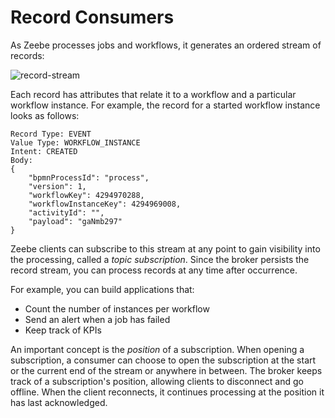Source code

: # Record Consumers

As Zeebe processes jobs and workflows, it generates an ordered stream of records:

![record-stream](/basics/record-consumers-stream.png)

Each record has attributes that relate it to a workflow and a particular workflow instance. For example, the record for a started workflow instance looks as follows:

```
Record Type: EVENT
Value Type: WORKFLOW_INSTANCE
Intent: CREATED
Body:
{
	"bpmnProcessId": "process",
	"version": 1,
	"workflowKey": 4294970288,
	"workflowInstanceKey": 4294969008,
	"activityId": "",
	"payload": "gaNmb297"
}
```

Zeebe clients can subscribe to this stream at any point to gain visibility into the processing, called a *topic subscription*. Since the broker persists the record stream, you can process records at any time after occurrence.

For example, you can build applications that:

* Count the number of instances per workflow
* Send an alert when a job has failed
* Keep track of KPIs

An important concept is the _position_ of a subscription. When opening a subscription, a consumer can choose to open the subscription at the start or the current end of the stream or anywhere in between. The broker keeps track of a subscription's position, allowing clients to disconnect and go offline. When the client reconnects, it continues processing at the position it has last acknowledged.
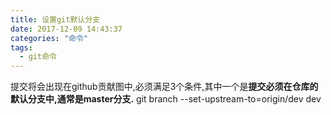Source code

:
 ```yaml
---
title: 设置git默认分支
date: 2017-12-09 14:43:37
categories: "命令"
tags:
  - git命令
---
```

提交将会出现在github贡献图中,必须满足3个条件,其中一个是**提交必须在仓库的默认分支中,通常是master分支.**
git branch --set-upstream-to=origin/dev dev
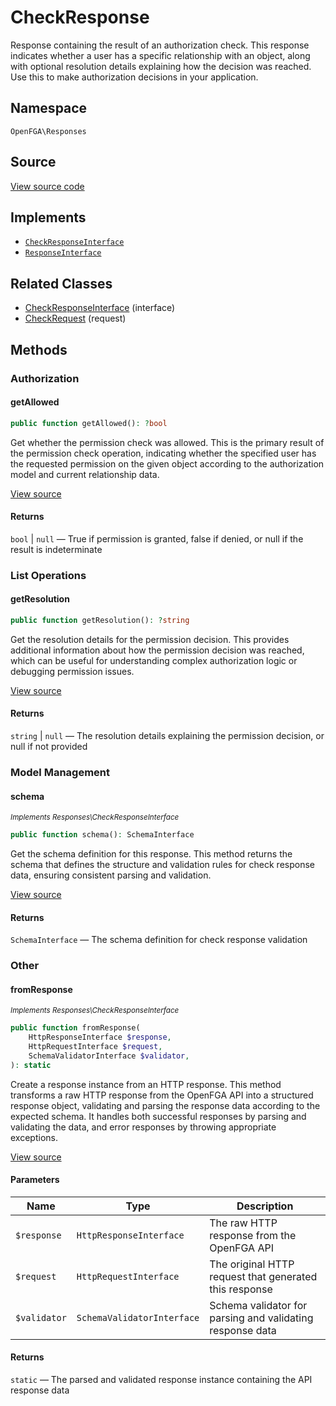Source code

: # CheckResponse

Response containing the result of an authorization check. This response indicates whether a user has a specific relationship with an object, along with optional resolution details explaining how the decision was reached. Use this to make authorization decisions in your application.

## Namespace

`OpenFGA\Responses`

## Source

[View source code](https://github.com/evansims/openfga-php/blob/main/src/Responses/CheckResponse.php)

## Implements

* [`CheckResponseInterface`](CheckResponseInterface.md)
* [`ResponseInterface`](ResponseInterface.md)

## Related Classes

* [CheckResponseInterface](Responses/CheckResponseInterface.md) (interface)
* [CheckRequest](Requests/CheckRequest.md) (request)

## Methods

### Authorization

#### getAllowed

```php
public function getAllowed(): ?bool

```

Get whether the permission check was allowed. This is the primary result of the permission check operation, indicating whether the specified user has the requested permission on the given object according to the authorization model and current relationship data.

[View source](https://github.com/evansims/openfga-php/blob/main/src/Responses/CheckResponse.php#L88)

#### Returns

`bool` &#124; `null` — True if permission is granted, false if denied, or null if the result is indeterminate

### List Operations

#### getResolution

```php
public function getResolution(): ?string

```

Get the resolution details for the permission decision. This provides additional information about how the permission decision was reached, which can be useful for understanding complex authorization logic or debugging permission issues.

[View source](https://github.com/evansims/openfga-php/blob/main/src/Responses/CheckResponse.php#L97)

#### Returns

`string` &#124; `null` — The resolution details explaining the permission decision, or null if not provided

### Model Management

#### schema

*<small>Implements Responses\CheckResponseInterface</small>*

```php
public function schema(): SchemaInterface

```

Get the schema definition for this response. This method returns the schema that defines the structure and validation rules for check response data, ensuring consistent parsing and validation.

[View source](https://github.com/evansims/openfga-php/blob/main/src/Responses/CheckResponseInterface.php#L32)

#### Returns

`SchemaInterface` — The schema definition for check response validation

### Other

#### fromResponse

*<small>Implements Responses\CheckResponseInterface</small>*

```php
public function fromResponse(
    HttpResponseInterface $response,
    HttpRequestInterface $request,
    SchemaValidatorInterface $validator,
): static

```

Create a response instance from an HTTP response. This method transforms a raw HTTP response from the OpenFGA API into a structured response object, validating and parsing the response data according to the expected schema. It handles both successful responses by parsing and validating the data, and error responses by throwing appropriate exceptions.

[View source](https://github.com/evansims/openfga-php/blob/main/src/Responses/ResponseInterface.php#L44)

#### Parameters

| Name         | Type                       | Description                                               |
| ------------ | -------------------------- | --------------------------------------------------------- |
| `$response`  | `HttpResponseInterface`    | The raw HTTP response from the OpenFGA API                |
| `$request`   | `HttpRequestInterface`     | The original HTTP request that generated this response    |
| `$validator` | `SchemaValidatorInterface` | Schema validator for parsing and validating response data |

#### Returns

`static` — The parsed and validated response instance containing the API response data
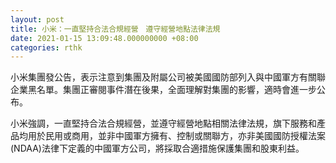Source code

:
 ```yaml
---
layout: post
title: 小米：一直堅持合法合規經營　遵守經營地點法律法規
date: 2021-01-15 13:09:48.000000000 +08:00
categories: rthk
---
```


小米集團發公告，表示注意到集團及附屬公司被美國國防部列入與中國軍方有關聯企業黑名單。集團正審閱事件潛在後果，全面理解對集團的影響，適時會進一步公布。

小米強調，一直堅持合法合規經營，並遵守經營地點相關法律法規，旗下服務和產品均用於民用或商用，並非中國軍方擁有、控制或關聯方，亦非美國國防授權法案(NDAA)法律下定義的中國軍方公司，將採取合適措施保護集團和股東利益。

+ + + + + + +

Restate the data word for word from its first line through the line with "Zeebe clients can", leaving out any picture along the way.

Source code

: # Record Consumers

As Zeebe processes jobs and workflows, it generates an ordered stream of records:

![record-stream](/basics/record-consumers-stream.png)

Each record has attributes that relate it to a workflow and a particular workflow instance. For example, the record for a started workflow instance looks as follows:

```
Record Type: EVENT
Value Type: WORKFLOW_INSTANCE
Intent: CREATED
Body:
{
	"bpmnProcessId": "process",
	"version": 1,
	"workflowKey": 4294970288,
	"workflowInstanceKey": 4294969008,
	"activityId": "",
	"payload": "gaNmb297"
}
```

Zeebe clients can subscribe to this stream at any point to gain visibility into the processing, called a *topic subscription*. Since the broker persists the record stream, you can process records at any time after occurrence.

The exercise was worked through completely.